▸ **Work item**: Return each line below exactly as it reads, and omit any image in it.

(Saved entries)
··········

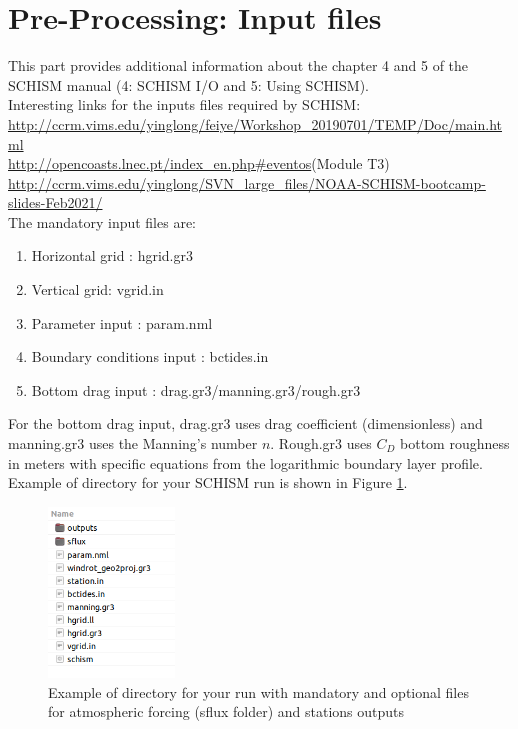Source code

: \documentclass[preprints,briefreport,accept,oneauthor,pdftex]{Definitions/mdpi}
\begin{document}
\section{Pre-Processing: Input files}
\noindent This part provides additional information about the chapter 4 and 5 of the  SCHISM manual (4: SCHISM I/O and 5: Using SCHISM).\\
Interesting links for the inputs files required by SCHISM:\\
\url{http://ccrm.vims.edu/yinglong/feiye/Workshop_20190701/TEMP/Doc/main.html}\\
\url{http://opencoasts.lnec.pt/index_en.php#eventos}(Module T3) \\
\url{http://ccrm.vims.edu/yinglong/SVN_large_files/NOAA-SCHISM-bootcamp-slides-Feb2021/}\\
\noindent The mandatory input files are:
\begin{enumerate}
    \item Horizontal grid : hgrid.gr3
    \item Vertical grid: vgrid.in
    \item Parameter input : param.nml
    \item Boundary conditions input : bctides.in
    \item Bottom drag input : drag.gr3/manning.gr3/rough.gr3
\end{enumerate}
For the bottom drag input, drag.gr3 uses drag coefficient (dimensionless) and manning.gr3 uses the Manning's number $n$. Rough.gr3 uses $C_D$ bottom roughness in meters with specific equations from the logarithmic boundary layer profile. \\
Example of directory for your SCHISM run is shown in Figure \ref{fig:run}.
\begin{figure}[htbp]
    \centering
    \includegraphics[width=0.3\textwidth]{figures/config.png}
    \caption{Example of directory for your run with mandatory and optional files for atmospheric forcing (sflux folder) and stations outputs}
    \label{fig:run}
\end{figure}
\end{document}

··········

▸ **Response area**:
Source code

: \documentclass[preprints,briefreport,accept,oneauthor,pdftex]{Definitions/mdpi}
\begin{document}
\section{Pre-Processing: Input files}
\noindent This part provides additional information about the chapter 4 and 5 of the  SCHISM manual (4: SCHISM I/O and 5: Using SCHISM).\\
Interesting links for the inputs files required by SCHISM:\\
\url{http://ccrm.vims.edu/yinglong/feiye/Workshop_20190701/TEMP/Doc/main.html}\\
\url{http://opencoasts.lnec.pt/index_en.php#eventos}(Module T3) \\
\url{http://ccrm.vims.edu/yinglong/SVN_large_files/NOAA-SCHISM-bootcamp-slides-Feb2021/}\\
\noindent The mandatory input files are:
\begin{enumerate}
    \item Horizontal grid : hgrid.gr3
    \item Vertical grid: vgrid.in
    \item Parameter input : param.nml
    \item Boundary conditions input : bctides.in
    \item Bottom drag input : drag.gr3/manning.gr3/rough.gr3
\end{enumerate}
For the bottom drag input, drag.gr3 uses drag coefficient (dimensionless) and manning.gr3 uses the Manning's number $n$. Rough.gr3 uses $C_D$ bottom roughness in meters with specific equations from the logarithmic boundary layer profile. \\
Example of directory for your SCHISM run is shown in Figure \ref{fig:run}.
\begin{figure}[htbp]
    \centering
    \includegraphics[width=0.3\textwidth]{figures/config.png}
    \caption{Example of directory for your run with mandatory and optional files for atmospheric forcing (sflux folder) and stations outputs}
    \label{fig:run}
\end{figure}
\end{document}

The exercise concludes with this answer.